> _Dataset entries_
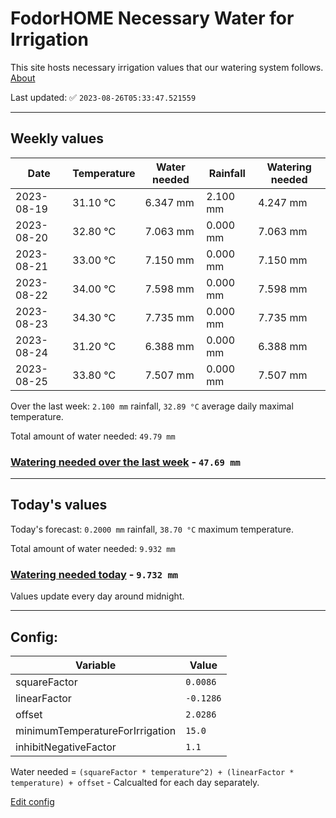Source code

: # FodorHOME Necessary Water for Irrigation

This site hosts necessary irrigation values that our watering system follows. [About](https://github.com/redyau/irrigation)

Last updated: ✅ `2023-08-26T05:33:47.521559`

---

## Weekly values

| Date | Temperature | Water needed | Rainfall | Watering needed |
|-----|-----|-----|-----|-----|
| 2023-08-19 | 31.10 °C | 6.347 mm | 2.100 mm | 4.247 mm |
| 2023-08-20 | 32.80 °C | 7.063 mm | 0.000 mm | 7.063 mm |
| 2023-08-21 | 33.00 °C | 7.150 mm | 0.000 mm | 7.150 mm |
| 2023-08-22 | 34.00 °C | 7.598 mm | 0.000 mm | 7.598 mm |
| 2023-08-23 | 34.30 °C | 7.735 mm | 0.000 mm | 7.735 mm |
| 2023-08-24 | 31.20 °C | 6.388 mm | 0.000 mm | 6.388 mm |
| 2023-08-25 | 33.80 °C | 7.507 mm | 0.000 mm | 7.507 mm |


Over the last week: `2.100 mm` rainfall, `32.89 °C` average daily maximal temperature.

Total amount of water needed: `49.79 mm`

### [Watering needed over the last week](lastweek.txt) - `47.69 mm`

---

## Today's values

Today's forecast: `0.2000 mm` rainfall, `38.70 °C` maximum temperature.

Total amount of water needed: `9.932 mm`

### [Watering needed today](today.txt) - `9.732 mm`

Values update every day around midnight.

---

## Config:

| Variable | Value |
|-----|-----|
| squareFactor | `0.0086` |
| linearFactor | `-0.1286` |
| offset | `2.0286` |
| minimumTemperatureForIrrigation | `15.0` |
| inhibitNegativeFactor | `1.1` |

Water needed = `(squareFactor * temperature^2) + (linearFactor * temperature) + offset` - Calcualted for each day separately.

[Edit config](https://github.com/RedyAu/irrigation/edit/main/config.json)

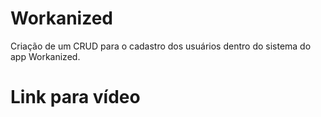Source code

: # Workanized
Criação de um CRUD para o cadastro dos usuários dentro do sistema do app Workanized.
# Link para vídeo

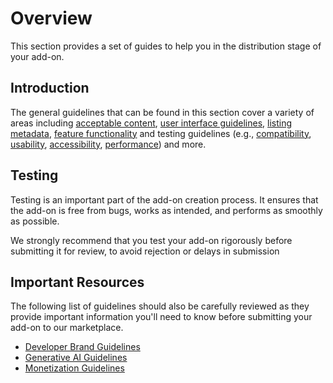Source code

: # Overview

This section provides a set of guides to help you in the distribution stage of your add-on. 

## Introduction

The general guidelines that can be found in this section cover a variety of areas including [acceptable content](./content.md), [user interface guidelines](./user_interface.md), [listing metadata](./listing.md), [feature functionality](./features.md) and testing guidelines (e.g., [compatibility](./compatibility.md), [usability](./usability.md), [accessibility](./accessibility.md), [performance](./performance.md)) and more. 

## Testing

Testing is an important part of the add-on creation process. It ensures that the add-on is free from bugs, works as intended, and performs as smoothly as possible.

We strongly recommend that you test your add-on rigorously before submitting it for review, to avoid rejection or delays in submission

## Important Resources

The following list of guidelines should also be carefully reviewed as they provide important information you'll need to know before submitting your add-on to our marketplace.

- [Developer Brand Guidelines](../brand_guidelines.md/) 
- [Generative AI Guidelines](../genai/index.md)
- [Monetization Guidelines](../monetization.md)
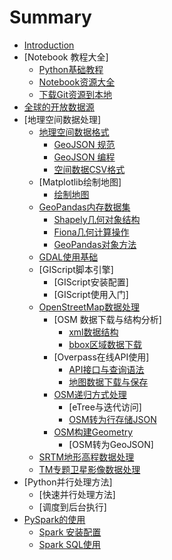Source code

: # Summary

* [Introduction](README.md)
* [Notebook 教程大全]
    * [Python基础教程](doc/pystart_catalog.md)
    * [Notebook资源大全](git_list.md)
    * [下载Git资源到本地](git_get.md)
* [全球的开放数据源](doc/opendatasource.md)
* [地理空间数据处理]
    * [地理空间数据格式](doc/geoformat.md)
        * [GeoJSON 规范](doc/geojson.md)
        * [GeoJSON 编程](doc/pygeojson.md)
        * [空间数据CSV格式](doc/geocsv.md)
    * [Matplotlib绘制地图]
        * [绘制地图](doc/matplot.md)
    * [GeoPandas内存数据集](doc/geoagebra.md)
        * [Shapely几何对象结构](doc/shapely.md)
        * [Fiona几何计算操作](doc/fiona.md)
        * [GeoPandas对象方法](doc/geopandas.md)
    * [GDAL使用基础](doc/gdal.md)
    * [GIScript脚本引擎]
        * [GIScript安装配置]
        * [GIScript使用入门]
    * [OpenStreetMap数据处理](doc/osm.md)
        * [OSM 数据下载与结构分析]
            * [xml数据结构](doc/osmdatastructure.md)
            * [bbox区域数据下载](doc/osmdatadownload.md)
        * [Overpass在线API使用]
            * [API接口与查询语法](doc/overpassapi.md)
            * [地图数据下载与保存](doc/overpassget.md)
        * [OSM递归方式处理](doc/osm2feature.md)
            * [eTree与迭代访问]
            * [OSM转为行存储JSON](doc/osm2json.md)
        * [OSM构建Geometry](git_get.ipynb)
            * [OSM转为GeoJSON]
    * [SRTM地形高程数据处理](doc/srtm.md)
    * [TM专题卫星影像数据处理](doc/tm.md)    
* [Python并行处理方法]
    * [快速并行处理方法]
    * [调度到后台执行]
* [PySpark的使用](doc/spark.md)
    * [Spark 安装配置](doc/sparksetup.md)
    * [Spark SQL使用](doc/pysparksql.md)

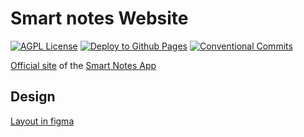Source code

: # Smart notes Website

<!-- Badges -->

[![AGPL License](https://img.shields.io/badge/license-AGPL--3.0%20License-blue)](https://github.com/iTflatApps/SmartNotes/blob/main/LICENSE.md)
[![Deploy to Github Pages](https://img.shields.io/badge/Deploy-success-green)](https://github.com/iTflatApps/SmartNotes/actions)
[![Conventional Commits](https://img.shields.io/badge/Conventional%20Commits-1.0.0-yellow.svg)](https://conventionalcommits.org)

<!--  -->

[Official site](https://itflatapps.github.io/SmartNotes/) of the [Smart Notes App](https://play.google.com/store/apps/details?hl=en_US&id=com.itflat.smartnotes)

## Design
[Layout in figma](https://www.figma.com/file/7rwSXB6wZke7mckW0C4Ont/Smart-Notes)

> _Your instructions_
Each record above must be retyped exactly. Omit the pictures.

> _Response box_
Source code

: # FodorHOME Necessary Water for Irrigation

This site hosts necessary irrigation values that our watering system follows. [About](https://github.com/redyau/irrigation)

Last updated: ✅ `2023-08-26T05:33:47.521559`

---

## Weekly values

| Date | Temperature | Water needed | Rainfall | Watering needed |
|-----|-----|-----|-----|-----|
| 2023-08-19 | 31.10 °C | 6.347 mm | 2.100 mm | 4.247 mm |
| 2023-08-20 | 32.80 °C | 7.063 mm | 0.000 mm | 7.063 mm |
| 2023-08-21 | 33.00 °C | 7.150 mm | 0.000 mm | 7.150 mm |
| 2023-08-22 | 34.00 °C | 7.598 mm | 0.000 mm | 7.598 mm |
| 2023-08-23 | 34.30 °C | 7.735 mm | 0.000 mm | 7.735 mm |
| 2023-08-24 | 31.20 °C | 6.388 mm | 0.000 mm | 6.388 mm |
| 2023-08-25 | 33.80 °C | 7.507 mm | 0.000 mm | 7.507 mm |


Over the last week: `2.100 mm` rainfall, `32.89 °C` average daily maximal temperature.

Total amount of water needed: `49.79 mm`

### [Watering needed over the last week](lastweek.txt) - `47.69 mm`

---

## Today's values

Today's forecast: `0.2000 mm` rainfall, `38.70 °C` maximum temperature.

Total amount of water needed: `9.932 mm`

### [Watering needed today](today.txt) - `9.732 mm`

Values update every day around midnight.

---

## Config:

| Variable | Value |
|-----|-----|
| squareFactor | `0.0086` |
| linearFactor | `-0.1286` |
| offset | `2.0286` |
| minimumTemperatureForIrrigation | `15.0` |
| inhibitNegativeFactor | `1.1` |

Water needed = `(squareFactor * temperature^2) + (linearFactor * temperature) + offset` - Calcualted for each day separately.

[Edit config](https://github.com/RedyAu/irrigation/edit/main/config.json)

Source code

: # Workanized
Criação de um CRUD para o cadastro dos usuários dentro do sistema do app Workanized.
# Link para vídeo

Source code

: # Overview

This section provides a set of guides to help you in the distribution stage of your add-on. 

## Introduction

The general guidelines that can be found in this section cover a variety of areas including [acceptable content](./content.md), [user interface guidelines](./user_interface.md), [listing metadata](./listing.md), [feature functionality](./features.md) and testing guidelines (e.g., [compatibility](./compatibility.md), [usability](./usability.md), [accessibility](./accessibility.md), [performance](./performance.md)) and more. 

## Testing

Testing is an important part of the add-on creation process. It ensures that the add-on is free from bugs, works as intended, and performs as smoothly as possible.

We strongly recommend that you test your add-on rigorously before submitting it for review, to avoid rejection or delays in submission

## Important Resources

The following list of guidelines should also be carefully reviewed as they provide important information you'll need to know before submitting your add-on to our marketplace.

- [Developer Brand Guidelines](../brand_guidelines.md/) 
- [Generative AI Guidelines](../genai/index.md)
- [Monetization Guidelines](../monetization.md)
Source code

: # Summary

* [Introduction](README.md)
* [Notebook 教程大全]
    * [Python基础教程](doc/pystart_catalog.md)
    * [Notebook资源大全](git_list.md)
    * [下载Git资源到本地](git_get.md)
* [全球的开放数据源](doc/opendatasource.md)
* [地理空间数据处理]
    * [地理空间数据格式](doc/geoformat.md)
        * [GeoJSON 规范](doc/geojson.md)
        * [GeoJSON 编程](doc/pygeojson.md)
        * [空间数据CSV格式](doc/geocsv.md)
    * [Matplotlib绘制地图]
        * [绘制地图](doc/matplot.md)
    * [GeoPandas内存数据集](doc/geoagebra.md)
        * [Shapely几何对象结构](doc/shapely.md)
        * [Fiona几何计算操作](doc/fiona.md)
        * [GeoPandas对象方法](doc/geopandas.md)
    * [GDAL使用基础](doc/gdal.md)
    * [GIScript脚本引擎]
        * [GIScript安装配置]
        * [GIScript使用入门]
    * [OpenStreetMap数据处理](doc/osm.md)
        * [OSM 数据下载与结构分析]
            * [xml数据结构](doc/osmdatastructure.md)
            * [bbox区域数据下载](doc/osmdatadownload.md)
        * [Overpass在线API使用]
            * [API接口与查询语法](doc/overpassapi.md)
            * [地图数据下载与保存](doc/overpassget.md)
        * [OSM递归方式处理](doc/osm2feature.md)
            * [eTree与迭代访问]
            * [OSM转为行存储JSON](doc/osm2json.md)
        * [OSM构建Geometry](git_get.ipynb)
            * [OSM转为GeoJSON]
    * [SRTM地形高程数据处理](doc/srtm.md)
    * [TM专题卫星影像数据处理](doc/tm.md)    
* [Python并行处理方法]
    * [快速并行处理方法]
    * [调度到后台执行]
* [PySpark的使用](doc/spark.md)
    * [Spark 安装配置](doc/sparksetup.md)
    * [Spark SQL使用](doc/pysparksql.md)

Source code

: # Smart notes Website

<!-- Badges -->

[![AGPL License](https://img.shields.io/badge/license-AGPL--3.0%20License-blue)](https://github.com/iTflatApps/SmartNotes/blob/main/LICENSE.md)
[![Deploy to Github Pages](https://img.shields.io/badge/Deploy-success-green)](https://github.com/iTflatApps/SmartNotes/actions)
[![Conventional Commits](https://img.shields.io/badge/Conventional%20Commits-1.0.0-yellow.svg)](https://conventionalcommits.org)

<!--  -->

[Official site](https://itflatapps.github.io/SmartNotes/) of the [Smart Notes App](https://play.google.com/store/apps/details?hl=en_US&id=com.itflat.smartnotes)

## Design
[Layout in figma](https://www.figma.com/file/7rwSXB6wZke7mckW0C4Ont/Smart-Notes)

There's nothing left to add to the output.